I have had my pair in their spawning tank for about two days now. The male has built a pretty impressive nest and is basically just doing maintenace on it. He flares for the female and chases her. She really doesn't seem that interested but every time I think she isnt interested she will go after the male. Sometimes she will go to the nest and take a bite out of it if that makes sense. Most of the time she is either buried under the Java Moss or behind the heater. The male chases her if she comes out but she isn't really getting her butt kicked so I have kept her in. Most of the time if she comes out she will approach the nest but if the male even moves towards her she darts back into hiding which causes the male to chase her. Just curious if this is normal because she really soesn't come out much.
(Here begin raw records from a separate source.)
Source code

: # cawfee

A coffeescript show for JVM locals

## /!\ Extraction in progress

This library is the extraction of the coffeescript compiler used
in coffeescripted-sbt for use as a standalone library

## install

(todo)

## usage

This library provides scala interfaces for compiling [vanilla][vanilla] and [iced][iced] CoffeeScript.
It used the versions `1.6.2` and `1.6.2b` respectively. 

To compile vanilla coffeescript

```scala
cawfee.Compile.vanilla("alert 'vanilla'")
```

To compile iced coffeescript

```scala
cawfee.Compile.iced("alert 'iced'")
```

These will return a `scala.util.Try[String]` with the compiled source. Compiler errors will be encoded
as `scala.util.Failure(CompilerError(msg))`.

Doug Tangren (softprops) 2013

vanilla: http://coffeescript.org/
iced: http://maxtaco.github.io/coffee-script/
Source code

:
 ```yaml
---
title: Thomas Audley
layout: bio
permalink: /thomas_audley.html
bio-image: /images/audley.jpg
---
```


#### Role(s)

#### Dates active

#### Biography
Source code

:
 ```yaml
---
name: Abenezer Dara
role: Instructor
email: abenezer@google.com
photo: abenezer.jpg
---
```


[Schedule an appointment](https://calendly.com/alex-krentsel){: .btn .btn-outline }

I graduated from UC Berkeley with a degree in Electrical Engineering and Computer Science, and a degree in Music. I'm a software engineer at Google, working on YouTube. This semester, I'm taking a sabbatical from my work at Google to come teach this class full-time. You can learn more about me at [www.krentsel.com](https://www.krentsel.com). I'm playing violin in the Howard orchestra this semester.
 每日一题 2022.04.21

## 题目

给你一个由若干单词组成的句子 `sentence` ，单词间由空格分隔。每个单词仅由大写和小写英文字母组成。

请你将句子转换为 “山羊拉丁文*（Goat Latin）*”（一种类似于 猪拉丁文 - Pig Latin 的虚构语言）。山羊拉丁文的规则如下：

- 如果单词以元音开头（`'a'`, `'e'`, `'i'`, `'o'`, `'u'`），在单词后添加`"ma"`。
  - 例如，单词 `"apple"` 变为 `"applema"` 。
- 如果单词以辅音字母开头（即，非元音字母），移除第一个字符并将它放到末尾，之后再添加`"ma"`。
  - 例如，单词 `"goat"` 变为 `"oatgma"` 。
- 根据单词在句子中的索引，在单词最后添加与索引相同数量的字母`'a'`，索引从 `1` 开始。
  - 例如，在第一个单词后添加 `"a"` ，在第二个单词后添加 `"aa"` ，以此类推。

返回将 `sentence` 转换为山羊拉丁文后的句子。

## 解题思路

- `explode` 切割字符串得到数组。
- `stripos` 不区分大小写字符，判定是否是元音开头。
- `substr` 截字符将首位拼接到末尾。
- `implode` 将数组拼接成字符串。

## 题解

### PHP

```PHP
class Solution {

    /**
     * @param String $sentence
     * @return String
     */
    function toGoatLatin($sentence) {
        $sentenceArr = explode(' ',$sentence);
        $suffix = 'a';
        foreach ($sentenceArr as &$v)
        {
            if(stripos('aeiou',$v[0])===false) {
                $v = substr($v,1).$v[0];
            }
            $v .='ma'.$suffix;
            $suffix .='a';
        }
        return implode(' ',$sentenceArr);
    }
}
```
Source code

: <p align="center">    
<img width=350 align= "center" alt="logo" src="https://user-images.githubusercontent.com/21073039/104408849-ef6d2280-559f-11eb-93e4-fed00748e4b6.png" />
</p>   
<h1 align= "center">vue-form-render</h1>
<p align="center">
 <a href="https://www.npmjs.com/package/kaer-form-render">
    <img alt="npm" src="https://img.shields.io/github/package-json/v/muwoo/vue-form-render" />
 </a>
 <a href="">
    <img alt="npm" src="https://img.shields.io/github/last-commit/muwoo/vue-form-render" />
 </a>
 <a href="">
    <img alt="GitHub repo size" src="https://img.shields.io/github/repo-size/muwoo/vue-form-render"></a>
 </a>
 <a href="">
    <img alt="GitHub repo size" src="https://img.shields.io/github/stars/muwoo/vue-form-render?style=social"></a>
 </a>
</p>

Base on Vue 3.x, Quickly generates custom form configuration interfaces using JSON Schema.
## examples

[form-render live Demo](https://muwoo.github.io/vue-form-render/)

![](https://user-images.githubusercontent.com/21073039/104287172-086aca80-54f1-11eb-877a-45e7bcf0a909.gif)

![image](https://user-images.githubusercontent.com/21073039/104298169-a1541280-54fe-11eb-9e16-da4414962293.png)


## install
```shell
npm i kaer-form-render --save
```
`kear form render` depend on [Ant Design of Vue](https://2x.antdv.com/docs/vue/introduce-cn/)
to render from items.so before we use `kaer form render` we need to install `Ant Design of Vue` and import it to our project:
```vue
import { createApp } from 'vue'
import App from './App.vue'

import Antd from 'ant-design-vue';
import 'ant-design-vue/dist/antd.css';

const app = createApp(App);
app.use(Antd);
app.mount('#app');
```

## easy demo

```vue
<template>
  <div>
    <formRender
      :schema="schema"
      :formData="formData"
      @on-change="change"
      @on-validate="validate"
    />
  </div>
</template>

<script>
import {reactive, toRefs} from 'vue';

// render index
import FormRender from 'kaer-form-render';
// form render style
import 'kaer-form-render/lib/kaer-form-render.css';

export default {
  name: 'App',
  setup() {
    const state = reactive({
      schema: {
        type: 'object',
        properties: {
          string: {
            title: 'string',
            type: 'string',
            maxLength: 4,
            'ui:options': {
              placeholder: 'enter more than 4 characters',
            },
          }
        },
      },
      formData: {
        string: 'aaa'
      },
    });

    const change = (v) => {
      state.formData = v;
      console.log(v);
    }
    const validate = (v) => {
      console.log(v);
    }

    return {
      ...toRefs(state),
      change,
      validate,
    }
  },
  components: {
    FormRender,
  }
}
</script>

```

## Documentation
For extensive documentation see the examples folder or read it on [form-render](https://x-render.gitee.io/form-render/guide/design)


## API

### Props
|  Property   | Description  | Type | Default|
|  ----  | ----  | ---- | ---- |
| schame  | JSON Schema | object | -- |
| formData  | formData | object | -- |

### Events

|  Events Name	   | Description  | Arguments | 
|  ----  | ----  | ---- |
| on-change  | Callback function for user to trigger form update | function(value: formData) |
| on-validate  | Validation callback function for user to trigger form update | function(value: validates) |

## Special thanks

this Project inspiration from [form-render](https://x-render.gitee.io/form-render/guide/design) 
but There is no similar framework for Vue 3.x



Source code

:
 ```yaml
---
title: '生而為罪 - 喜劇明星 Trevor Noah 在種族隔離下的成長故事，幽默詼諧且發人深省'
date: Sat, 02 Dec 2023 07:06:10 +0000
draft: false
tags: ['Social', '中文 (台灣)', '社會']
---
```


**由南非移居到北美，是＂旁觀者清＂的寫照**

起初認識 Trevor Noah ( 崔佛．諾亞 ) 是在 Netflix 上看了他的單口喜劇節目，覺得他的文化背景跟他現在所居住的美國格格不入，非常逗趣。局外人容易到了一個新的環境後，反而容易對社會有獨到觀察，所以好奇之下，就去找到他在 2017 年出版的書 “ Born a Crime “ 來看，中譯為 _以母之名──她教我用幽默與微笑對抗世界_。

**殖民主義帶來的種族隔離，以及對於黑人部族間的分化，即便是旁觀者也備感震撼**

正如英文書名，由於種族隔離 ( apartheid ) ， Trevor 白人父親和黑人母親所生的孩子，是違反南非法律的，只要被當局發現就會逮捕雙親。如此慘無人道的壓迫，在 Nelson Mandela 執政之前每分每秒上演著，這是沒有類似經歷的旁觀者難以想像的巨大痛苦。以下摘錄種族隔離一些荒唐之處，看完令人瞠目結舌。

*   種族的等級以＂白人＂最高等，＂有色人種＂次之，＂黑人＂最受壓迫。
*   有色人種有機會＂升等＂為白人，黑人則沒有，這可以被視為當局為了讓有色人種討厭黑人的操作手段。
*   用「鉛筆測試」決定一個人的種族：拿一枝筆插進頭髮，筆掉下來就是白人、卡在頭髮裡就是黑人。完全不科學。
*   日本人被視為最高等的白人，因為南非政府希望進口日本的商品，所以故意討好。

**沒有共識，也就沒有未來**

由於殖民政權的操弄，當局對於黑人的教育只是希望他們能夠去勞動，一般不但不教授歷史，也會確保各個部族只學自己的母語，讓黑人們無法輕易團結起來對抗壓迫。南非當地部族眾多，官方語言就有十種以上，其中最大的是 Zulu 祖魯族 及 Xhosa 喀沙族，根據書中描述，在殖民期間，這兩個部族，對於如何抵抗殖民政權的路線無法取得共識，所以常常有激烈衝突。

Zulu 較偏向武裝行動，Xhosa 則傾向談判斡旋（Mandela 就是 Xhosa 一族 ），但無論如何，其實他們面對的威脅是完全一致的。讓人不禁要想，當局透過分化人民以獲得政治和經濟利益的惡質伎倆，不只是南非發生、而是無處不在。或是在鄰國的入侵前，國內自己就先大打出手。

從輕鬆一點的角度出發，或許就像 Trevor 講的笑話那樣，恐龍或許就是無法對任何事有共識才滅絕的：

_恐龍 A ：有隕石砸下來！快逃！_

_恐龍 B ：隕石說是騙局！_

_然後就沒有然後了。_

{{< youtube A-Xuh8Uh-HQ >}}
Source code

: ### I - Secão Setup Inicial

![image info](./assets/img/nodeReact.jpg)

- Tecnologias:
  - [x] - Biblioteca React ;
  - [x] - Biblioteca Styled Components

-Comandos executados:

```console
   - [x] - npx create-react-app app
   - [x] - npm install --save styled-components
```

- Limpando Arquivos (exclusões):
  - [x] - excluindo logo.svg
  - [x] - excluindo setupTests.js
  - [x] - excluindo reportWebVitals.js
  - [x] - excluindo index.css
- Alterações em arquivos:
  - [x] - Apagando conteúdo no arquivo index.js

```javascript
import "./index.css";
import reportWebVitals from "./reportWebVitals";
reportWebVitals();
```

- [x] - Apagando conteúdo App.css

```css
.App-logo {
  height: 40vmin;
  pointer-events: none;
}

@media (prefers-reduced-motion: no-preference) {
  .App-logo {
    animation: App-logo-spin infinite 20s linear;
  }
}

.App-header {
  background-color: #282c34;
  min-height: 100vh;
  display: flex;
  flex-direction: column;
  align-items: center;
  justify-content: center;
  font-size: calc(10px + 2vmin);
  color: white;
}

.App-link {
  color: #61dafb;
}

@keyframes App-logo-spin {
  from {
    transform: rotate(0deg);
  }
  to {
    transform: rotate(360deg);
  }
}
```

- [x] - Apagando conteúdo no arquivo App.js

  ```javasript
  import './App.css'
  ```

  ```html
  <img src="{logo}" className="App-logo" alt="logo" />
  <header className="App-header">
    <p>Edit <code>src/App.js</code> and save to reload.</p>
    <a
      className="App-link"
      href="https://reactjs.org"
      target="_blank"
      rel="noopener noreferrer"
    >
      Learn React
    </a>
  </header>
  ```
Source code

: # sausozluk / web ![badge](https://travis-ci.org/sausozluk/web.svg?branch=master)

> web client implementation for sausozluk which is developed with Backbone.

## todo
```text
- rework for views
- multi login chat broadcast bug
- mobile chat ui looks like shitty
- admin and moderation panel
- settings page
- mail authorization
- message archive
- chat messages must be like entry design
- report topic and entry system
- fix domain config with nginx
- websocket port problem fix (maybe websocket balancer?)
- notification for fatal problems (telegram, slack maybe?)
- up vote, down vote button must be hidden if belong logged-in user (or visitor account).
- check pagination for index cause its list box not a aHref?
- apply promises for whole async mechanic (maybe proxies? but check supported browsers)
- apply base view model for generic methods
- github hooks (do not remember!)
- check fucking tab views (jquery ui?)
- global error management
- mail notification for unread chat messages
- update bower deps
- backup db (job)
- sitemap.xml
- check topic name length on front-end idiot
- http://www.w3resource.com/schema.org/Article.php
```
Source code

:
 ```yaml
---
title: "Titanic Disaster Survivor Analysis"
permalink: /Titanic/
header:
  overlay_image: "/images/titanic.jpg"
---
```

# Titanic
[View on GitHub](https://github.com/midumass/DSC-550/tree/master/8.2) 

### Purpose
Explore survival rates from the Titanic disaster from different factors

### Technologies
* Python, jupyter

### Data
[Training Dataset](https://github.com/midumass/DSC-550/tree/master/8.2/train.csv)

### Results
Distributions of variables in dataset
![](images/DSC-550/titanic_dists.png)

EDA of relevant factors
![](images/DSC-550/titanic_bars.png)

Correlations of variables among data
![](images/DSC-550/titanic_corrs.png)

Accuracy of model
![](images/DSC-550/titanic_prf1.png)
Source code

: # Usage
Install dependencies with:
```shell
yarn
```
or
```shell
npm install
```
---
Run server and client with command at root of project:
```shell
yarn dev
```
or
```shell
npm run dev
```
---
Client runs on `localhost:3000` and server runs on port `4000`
Am wondering if I should scrap the spawn and start over. This is the first spawn for both.

Thanks
Jered
Minnesota


----------



## Damon (Jan 18, 2005)

I would give them another day.  If nothiing occurs then, take them out and start to recondition them.


----------



## (RC) (Jan 18, 2005)

WHat Simpt said is right on. I give my spawns 3 days and then I pull them apart.


RC


----------



## Jered (Mar 23, 2005)

Thanks guys. Just today they started to embrace. They only do it twice which doesn't produce eggs and then he chases her off. Eventually she comes back and they do it twice again and he chases her off. Weird.

Thanks


----------



## aaa (Jan 19, 2005)

just let them do their thing. they may eventually get it right.


----------



## Jered (Mar 23, 2005)

Thanks everyone.
They finally did spawn and it looks like the male is doing everything right. Doesn't seem like he is eating any eggs. The female helped put the eggs in the nest too. That was nice of her. Well we will see in a few days if they hatch or not.


----------



## Damon (Jan 18, 2005)

Good luck! Are you prepared with live foods for the fry?


----------



## Jered (Mar 23, 2005)

I started my bbs today. I have infuria going but am kind of reluctant to use this as I have heard bad things if not done properly. And a microworm culture. They did spawn but the cup that the nest was under started to fall. I saved it before it flipped but some of the eggs are stuck to the top. Maybe like 10 or 15 eggs are stuck. Do you think these will hatch or are the done for? His nest is pretty much destroyed but he had all the eggs in one spot. They are staying in the nest so far. Hopefully he doesn't go crazy.


----------